Of course some 3rd party accreditation’s are better, broader, more rigorous and more encompassing than others, and as a shopper I do tend to inform myself of the detail that sits in behind claims or accreditation’s. I don’t tend to believe random claims unless they are supported by accreditation, and in terms of accreditation I look for robust systems of assessment, review and transparency along a supply chain.

I have a deep sense of trust in the fair trade mark, and the Australian certified organic mark, both of which we selected to certify our supply chain…. and I look for these marks when I am shopping for myself and my family.

You now help to continue the ethical supply chain with private label, offering fair trade certified organic cotton apparel, accessories and home wares to brands wishing to incorporate this into their line – how successful has this initiative been? Can you mention brands that have come on board?

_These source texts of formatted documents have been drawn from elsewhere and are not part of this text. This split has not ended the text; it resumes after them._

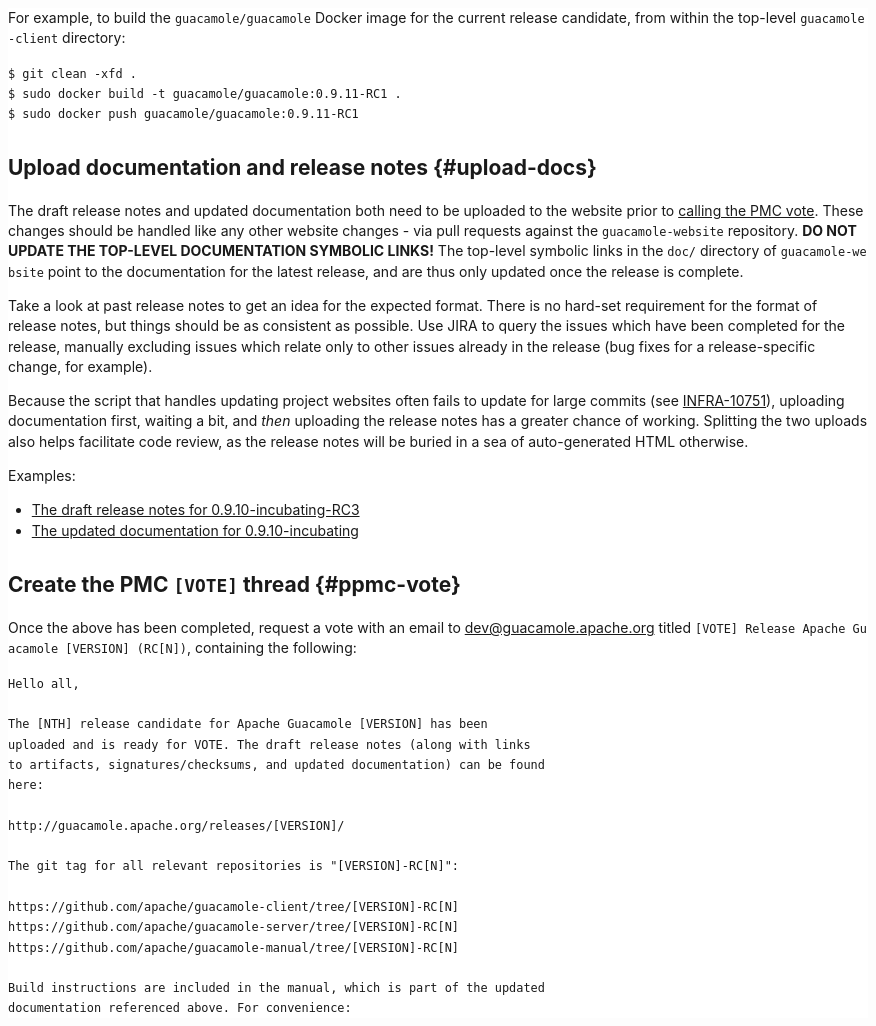 For example, to build the `guacamole/guacamole` Docker image for the current
release candidate, from within the top-level `guacamole-client`
directory:

    $ git clean -xfd .
    $ sudo docker build -t guacamole/guacamole:0.9.11-RC1 .
    $ sudo docker push guacamole/guacamole:0.9.11-RC1


Upload documentation and release notes {#upload-docs}
-----------------------------------------------------

The draft release notes and updated documentation both need to be uploaded to
the website prior to [calling the PMC vote](#pmc-vote). These changes should
be handled like any other website changes - via pull requests against the
`guacamole-website` repository. **DO NOT UPDATE THE TOP-LEVEL
DOCUMENTATION SYMBOLIC LINKS!** The top-level symbolic links in the `doc/`
directory of `guacamole-website` point to the documentation for the
latest release, and are thus only updated once the release is complete.

Take a look at past release notes to get an idea for the expected format. There
is no hard-set requirement for the format of release notes, but things should
be as consistent as possible. Use JIRA to query the issues which have been
completed for the release, manually excluding issues which relate only to
other issues already in the release (bug fixes for a release-specific change,
for example).

Because the script that handles updating project websites often fails to update
for large commits (see [INFRA-10751](https://issues.apache.org/jira/browse/INFRA-10751)), uploading documentation first, waiting a bit, and *then* uploading
the release notes has a greater chance of working. Splitting the two uploads
also helps facilitate code review, as the release notes will be buried in a sea
of auto-generated HTML otherwise.

Examples:

 * [The draft
release notes for 0.9.10-incubating-RC3](https://github.com/apache/guacamole-website/blob/67adf0802701d696f9dc1a90229da694f4cebbaa/_releases/0.9.10-incubating.md)
 * [The updated documentation for 0.9.10-incubating](https://github.com/apache/guacamole-website/tree/master/doc/0.9.10-incubating)

Create the PMC `[VOTE]` thread {#ppmc-vote}
-------------------------------------------

Once the above has been completed, request a vote with an email to
<dev@guacamole.apache.org> titled `[VOTE] Release Apache Guacamole [VERSION]
(RC[N])`, containing the following:

```
Hello all,

The [NTH] release candidate for Apache Guacamole [VERSION] has been
uploaded and is ready for VOTE. The draft release notes (along with links
to artifacts, signatures/checksums, and updated documentation) can be found
here:

http://guacamole.apache.org/releases/[VERSION]/

The git tag for all relevant repositories is "[VERSION]-RC[N]":

https://github.com/apache/guacamole-client/tree/[VERSION]-RC[N]
https://github.com/apache/guacamole-server/tree/[VERSION]-RC[N]
https://github.com/apache/guacamole-manual/tree/[VERSION]-RC[N]

Build instructions are included in the manual, which is part of the updated
documentation referenced above. For convenience:

```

Through our private label service we provide production management for other brands, enabling them to leverage our ethical supply chain.

In 2010 we partnered with Mambo Europe to produce their first range for European distribution. We also produced the Tour merchandise for John Butler Trio’s April Uprising tour of 2010.

We are also thrilled to report that we are managing the production for a very new label called Alas, established this year by 2 young local designers who are in the process of launching their first range. It is very early days, however they have just won the Innovation Awards Pure Spirit Award, run by the Ethical Fashion Forum based in London and PURE trade show and will be featured and showing at UK’s largest trade show Pure in early August.

We thoroughly enjoy working with brands who bring fabulous creativity with a strong commitment to production ethics toward developing a strong and ongoing team-working partnership.

Is there any other company news you wish to share?

We are thrilled to report that 3Fish has recently won two major awards: the Victorian Premier’s Sustainability Awards and the Sustainability Leadership for SME’s award at the United Nations Association of Australia’s World Environment Day Awards both in the SME category.

The Premier’s Sustainability Awards highlights the role leadership, creativity and innovation plays in forging a future of sustainable energy and resource use for Victoria. The Small Business Category which we won recognises the achievements of small businesses in adopting and implementing sustainability principles to reduce their environmental impact.

The United Nations World Environment Day Award, WSP Lincolne Scott Sustainability Leadership Award, was awarded for environmental, social and commercial best practice program for a small business, employing less than 500 employees.

“The United Nations World Environment Day Awards and the Victorian Premier’s Sustainability Awards help us shed light on the environmental and social tragedy that is the growth and production of conventional cotton garments, and the massive difference that organic cotton farming and fair trade practices can make to environmental sustainability and the eradication of extreme poverty” says Marty Dillon, 3Fish Founder.

“We hope that through the profile of these awards, more and more personal shoppers, big and small businesses, governments, retailers, bands, not-for profit organisations will realise that they have ethical, commercially priced garment options available to them right now, and that every dollar they spend can create change in the world” says Natalie Dillon, Co-Founder.